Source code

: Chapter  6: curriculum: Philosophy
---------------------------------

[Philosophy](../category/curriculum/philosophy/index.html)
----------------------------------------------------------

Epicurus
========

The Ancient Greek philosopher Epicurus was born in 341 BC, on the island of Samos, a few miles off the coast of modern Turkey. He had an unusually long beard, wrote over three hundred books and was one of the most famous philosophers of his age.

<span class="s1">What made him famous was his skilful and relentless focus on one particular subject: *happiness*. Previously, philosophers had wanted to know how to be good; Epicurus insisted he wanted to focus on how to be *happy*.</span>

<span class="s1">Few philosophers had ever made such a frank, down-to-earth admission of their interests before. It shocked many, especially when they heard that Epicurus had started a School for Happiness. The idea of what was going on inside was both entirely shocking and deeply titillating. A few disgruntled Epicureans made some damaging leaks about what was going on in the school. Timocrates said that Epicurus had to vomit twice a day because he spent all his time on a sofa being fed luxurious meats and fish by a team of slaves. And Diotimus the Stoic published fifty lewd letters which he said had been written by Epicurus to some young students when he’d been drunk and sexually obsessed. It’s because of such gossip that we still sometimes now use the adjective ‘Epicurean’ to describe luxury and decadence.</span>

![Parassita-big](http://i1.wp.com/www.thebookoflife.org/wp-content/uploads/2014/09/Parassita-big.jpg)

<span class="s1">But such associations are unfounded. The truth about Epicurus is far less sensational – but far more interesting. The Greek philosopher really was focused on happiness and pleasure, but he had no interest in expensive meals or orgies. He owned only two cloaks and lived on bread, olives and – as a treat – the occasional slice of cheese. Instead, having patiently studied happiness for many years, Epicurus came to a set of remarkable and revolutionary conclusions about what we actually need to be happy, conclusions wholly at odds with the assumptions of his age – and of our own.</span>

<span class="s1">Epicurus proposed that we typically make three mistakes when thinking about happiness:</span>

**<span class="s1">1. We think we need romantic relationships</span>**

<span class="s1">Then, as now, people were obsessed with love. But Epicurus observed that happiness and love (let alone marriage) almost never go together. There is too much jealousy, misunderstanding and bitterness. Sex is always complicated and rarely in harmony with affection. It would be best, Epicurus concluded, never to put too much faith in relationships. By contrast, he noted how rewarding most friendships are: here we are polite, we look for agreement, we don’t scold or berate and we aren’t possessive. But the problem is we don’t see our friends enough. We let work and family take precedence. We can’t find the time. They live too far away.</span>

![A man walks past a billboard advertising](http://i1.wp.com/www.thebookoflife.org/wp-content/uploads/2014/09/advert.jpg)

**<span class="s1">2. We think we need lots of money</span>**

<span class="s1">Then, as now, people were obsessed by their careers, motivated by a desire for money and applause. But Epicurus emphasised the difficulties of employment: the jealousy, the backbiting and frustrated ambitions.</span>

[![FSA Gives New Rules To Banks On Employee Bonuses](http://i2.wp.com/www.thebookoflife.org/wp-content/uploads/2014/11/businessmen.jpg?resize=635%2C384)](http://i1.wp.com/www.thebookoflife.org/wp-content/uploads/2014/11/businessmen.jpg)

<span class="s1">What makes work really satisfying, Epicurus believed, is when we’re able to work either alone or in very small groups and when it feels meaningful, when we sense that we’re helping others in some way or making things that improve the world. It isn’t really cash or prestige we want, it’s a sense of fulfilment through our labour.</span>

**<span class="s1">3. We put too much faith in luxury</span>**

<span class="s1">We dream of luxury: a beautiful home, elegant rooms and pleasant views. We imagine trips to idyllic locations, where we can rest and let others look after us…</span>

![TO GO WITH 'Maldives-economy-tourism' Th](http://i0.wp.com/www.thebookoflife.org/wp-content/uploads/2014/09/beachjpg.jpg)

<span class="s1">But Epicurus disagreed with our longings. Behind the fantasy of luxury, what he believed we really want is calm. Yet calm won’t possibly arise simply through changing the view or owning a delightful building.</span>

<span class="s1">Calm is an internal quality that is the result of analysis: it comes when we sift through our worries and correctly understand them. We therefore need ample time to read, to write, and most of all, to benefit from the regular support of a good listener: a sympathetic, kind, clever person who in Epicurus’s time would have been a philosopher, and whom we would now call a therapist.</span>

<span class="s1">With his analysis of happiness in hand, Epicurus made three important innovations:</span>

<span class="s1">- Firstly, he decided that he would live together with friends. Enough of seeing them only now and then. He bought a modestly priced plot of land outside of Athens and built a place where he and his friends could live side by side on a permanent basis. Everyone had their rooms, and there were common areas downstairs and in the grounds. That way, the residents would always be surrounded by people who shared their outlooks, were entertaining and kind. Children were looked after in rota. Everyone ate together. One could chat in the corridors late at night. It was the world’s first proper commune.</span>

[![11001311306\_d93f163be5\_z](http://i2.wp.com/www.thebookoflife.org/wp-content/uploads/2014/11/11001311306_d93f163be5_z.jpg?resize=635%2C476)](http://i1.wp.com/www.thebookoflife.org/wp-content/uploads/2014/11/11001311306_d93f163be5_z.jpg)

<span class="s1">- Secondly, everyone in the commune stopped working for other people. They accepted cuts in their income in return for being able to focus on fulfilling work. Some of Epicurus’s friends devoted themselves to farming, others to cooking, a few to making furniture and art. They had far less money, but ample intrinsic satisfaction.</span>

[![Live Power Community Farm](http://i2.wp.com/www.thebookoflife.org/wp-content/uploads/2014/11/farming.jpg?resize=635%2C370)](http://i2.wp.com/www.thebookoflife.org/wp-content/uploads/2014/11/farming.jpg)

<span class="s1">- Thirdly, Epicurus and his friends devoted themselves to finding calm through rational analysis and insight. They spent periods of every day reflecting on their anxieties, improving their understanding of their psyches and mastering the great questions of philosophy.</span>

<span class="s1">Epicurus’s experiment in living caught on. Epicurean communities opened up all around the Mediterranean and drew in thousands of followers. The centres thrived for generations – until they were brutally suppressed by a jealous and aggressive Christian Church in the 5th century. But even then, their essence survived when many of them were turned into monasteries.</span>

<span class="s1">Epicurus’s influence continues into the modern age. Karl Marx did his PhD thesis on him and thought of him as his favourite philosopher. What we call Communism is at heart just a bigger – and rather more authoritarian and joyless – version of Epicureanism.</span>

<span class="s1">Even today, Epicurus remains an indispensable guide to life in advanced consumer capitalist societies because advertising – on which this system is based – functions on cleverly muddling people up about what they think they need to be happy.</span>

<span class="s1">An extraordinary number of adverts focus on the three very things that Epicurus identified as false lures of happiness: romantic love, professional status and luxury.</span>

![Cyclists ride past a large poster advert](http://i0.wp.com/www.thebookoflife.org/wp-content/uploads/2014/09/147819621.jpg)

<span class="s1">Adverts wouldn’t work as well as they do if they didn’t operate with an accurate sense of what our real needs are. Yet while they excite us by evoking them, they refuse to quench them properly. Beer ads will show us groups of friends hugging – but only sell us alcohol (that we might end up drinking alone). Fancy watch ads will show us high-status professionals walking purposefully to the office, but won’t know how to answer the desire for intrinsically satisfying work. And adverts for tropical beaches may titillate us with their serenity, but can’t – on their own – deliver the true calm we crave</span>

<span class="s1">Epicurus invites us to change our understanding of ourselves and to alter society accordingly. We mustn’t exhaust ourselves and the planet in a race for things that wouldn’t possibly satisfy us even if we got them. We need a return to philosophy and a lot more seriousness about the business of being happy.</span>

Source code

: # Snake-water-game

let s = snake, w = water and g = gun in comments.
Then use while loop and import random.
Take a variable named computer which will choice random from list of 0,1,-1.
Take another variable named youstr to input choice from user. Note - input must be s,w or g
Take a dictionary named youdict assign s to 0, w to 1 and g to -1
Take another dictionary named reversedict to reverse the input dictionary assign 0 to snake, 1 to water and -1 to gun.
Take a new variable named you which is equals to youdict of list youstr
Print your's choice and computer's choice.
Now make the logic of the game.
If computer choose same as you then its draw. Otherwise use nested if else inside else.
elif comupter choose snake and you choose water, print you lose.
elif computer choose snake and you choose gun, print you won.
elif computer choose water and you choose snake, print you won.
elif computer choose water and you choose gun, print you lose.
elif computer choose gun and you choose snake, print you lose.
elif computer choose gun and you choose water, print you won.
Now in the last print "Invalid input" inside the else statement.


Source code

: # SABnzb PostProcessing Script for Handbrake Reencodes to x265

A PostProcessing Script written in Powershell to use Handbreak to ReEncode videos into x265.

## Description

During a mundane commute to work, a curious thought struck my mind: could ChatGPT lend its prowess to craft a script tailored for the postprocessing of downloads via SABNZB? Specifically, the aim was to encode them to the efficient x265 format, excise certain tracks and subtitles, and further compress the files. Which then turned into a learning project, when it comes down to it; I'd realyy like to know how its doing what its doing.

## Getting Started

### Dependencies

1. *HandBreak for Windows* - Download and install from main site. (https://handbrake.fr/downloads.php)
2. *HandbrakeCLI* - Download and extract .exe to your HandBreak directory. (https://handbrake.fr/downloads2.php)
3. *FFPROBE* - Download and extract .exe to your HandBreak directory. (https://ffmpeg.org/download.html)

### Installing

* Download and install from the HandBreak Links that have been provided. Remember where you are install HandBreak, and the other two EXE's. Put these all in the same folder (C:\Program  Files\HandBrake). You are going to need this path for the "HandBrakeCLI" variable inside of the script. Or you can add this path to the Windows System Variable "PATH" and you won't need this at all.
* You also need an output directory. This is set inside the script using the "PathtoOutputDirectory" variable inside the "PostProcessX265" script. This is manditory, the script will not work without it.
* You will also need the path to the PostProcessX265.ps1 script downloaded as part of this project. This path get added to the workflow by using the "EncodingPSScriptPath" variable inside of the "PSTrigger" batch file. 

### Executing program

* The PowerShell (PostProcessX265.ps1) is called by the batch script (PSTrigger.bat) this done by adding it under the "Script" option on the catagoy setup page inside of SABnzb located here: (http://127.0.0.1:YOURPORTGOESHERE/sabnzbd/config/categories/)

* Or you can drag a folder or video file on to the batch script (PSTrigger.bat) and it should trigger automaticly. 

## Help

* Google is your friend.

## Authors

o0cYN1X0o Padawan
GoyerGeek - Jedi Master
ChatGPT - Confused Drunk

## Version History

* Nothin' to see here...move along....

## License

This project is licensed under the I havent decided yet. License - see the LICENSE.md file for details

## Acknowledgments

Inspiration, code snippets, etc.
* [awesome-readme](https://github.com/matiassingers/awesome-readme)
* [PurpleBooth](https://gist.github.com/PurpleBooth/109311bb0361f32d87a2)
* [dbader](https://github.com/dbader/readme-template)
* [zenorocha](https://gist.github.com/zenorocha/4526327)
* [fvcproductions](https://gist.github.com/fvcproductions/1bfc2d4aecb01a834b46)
──────
# REQUIRED ACTION
Copy verbatim, from the listing above, each line from the one containing "1. *HandBreak for" down to the one containing "### Installing", inclusive.

# SOLUTION FOR THIS TASK
1. *HandBreak for Windows* - Download and install from main site. (https://handbrake.fr/downloads.php)
2. *HandbrakeCLI* - Download and extract .exe to your HandBreak directory. (https://handbrake.fr/downloads2.php)
3. *FFPROBE* - Download and extract .exe to your HandBreak directory. (https://ffmpeg.org/download.html)

### Installing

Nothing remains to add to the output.